Figure 3 shows the effects of various parameters on the output voltage near the first resonance. Figure 3a shows that a larger flexoelectric coefficient leads to a higher output, which is as expected. Figure 3b shows that the output voltage drops when the cross section deviates somewhat from a square. This is because, for a beam with a cross section not close to a square, the resonance frequencies of flexural vibrations in the x₂ and x₃ directions are not close. Hence, the gyroscope is not working in the optimal condition (the so-called double-resonant condition). Figure 3c shows that, when the impedance of the output circuit increases, the output voltage increases too. At the same time, the output current decreases correspondingly. Figure 3d shows that the output voltage is linear in Ω when Ω is small, which is ideal for angular rate sensing. For large values of Ω, the linearity is lost because Ω appears in Equation (17) in a complicated and nonlinear way.

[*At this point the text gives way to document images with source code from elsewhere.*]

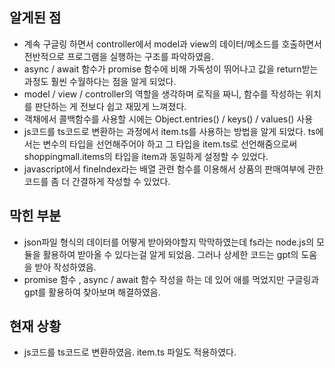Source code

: ## 알게된 점

- 계속 구글링 하면서 controller에서 model과 view의 데이터/메소드를 호출하면서 전반적으로 프로그램을 실행하는 구조를 파악하였음.
- async / await 함수가 promise 함수에 비해 가독성이 뛰어나고 값을 return받는 과정도 훨씬 수월하다는 점을 알게 되었다.
- model / view / controller의 역할을 생각하며 로직을 짜니, 함수를 작성하는 위치를 판단하는 게 전보다 쉽고 재밌게 느껴졌다.
- 객채에서 콜백함수를 사용할 시에는 Object.entries() / keys() / values() 사용
- js코드를 ts코드로 변환하는 과정에서 item.ts를 사용하는 방법을 알게 되었다. ts에서는 변수의 타입을 선언해주어야 하고 그 타입을 item.ts로 선언해줌으로써 shoppingmall.items의 타입을 item과 동일하게 설정할 수 있었다.
- javascript에서 fineIndex라는 배열 관련 함수를 이용해서 상품의 판매여부에 관한 코드를 좀 더 간결하게 작성할 수 있었다.

## 막힌 부분

- json파일 형식의 데이터를 어떻게 받아와야할지 막막하였는데 fs라는 node.js의 모듈을 활용하여 받아올 수 있다는걸 알게 되었음. 그러나 상세한 코드는 gpt의 도움을 받아 작성하였음.
- promise 함수 , async / await 함수 작성을 하는 데 있어 애를 먹었지만 구글링과 gpt를 활용하여 찾아보며 해결하였음.

## 현재 상황

- js코드를 ts코드로 변환하였음. item.ts 파일도 적용하였다.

The output signal V₃ for detecting Ω depends on several physical and geometric parameters; in particular, the driving frequency ω and the impedance Z of the output circuit as shown in Figure 2 and Figure 3, where ω and Z were varied one at a time. For a more comprehensive understanding of the behavior of the gyroscope, we plot V₃ versus ω and Ω together in Figure 4a, and V₃ versus ω and Z in Figure 4b, respectively. The curves in Figure 2 and Figure 3 are formed by intersections of the surfaces in Figure 4 with different vertical planes. It can be seen from Figure 4a that, when Ω is fixed, there are two peaks as ω varies. The two peak values increase with Ω monotonically when Ω is small and saturate when Ω is large. The distance between the two peaks also increases with Ω. In Figure 4b, when Z is fixed, there are two peaks as ω varies. The two peak values increase with Z monotonically. When Z is small, the output circuit is nearly shorted, with a small V₃. When Z is large, the output circuit is nearly open, with a large and saturated V₃. These agree with Figure 3c,d.

6. Conclusions

It is shown theoretically that a micro-beam in flexural vibrations excited and detected flexoelectrically can be used to make a gyroscope to detect an angular rate. Compared to conventional piezoelectric beam gyroscopes, the flexoelectric beam gyroscope proposed has a simpler structure or electrode configuration. The one-dimensional model developed is effective in describing the basic behaviors of the beam flexoelectric gyroscope.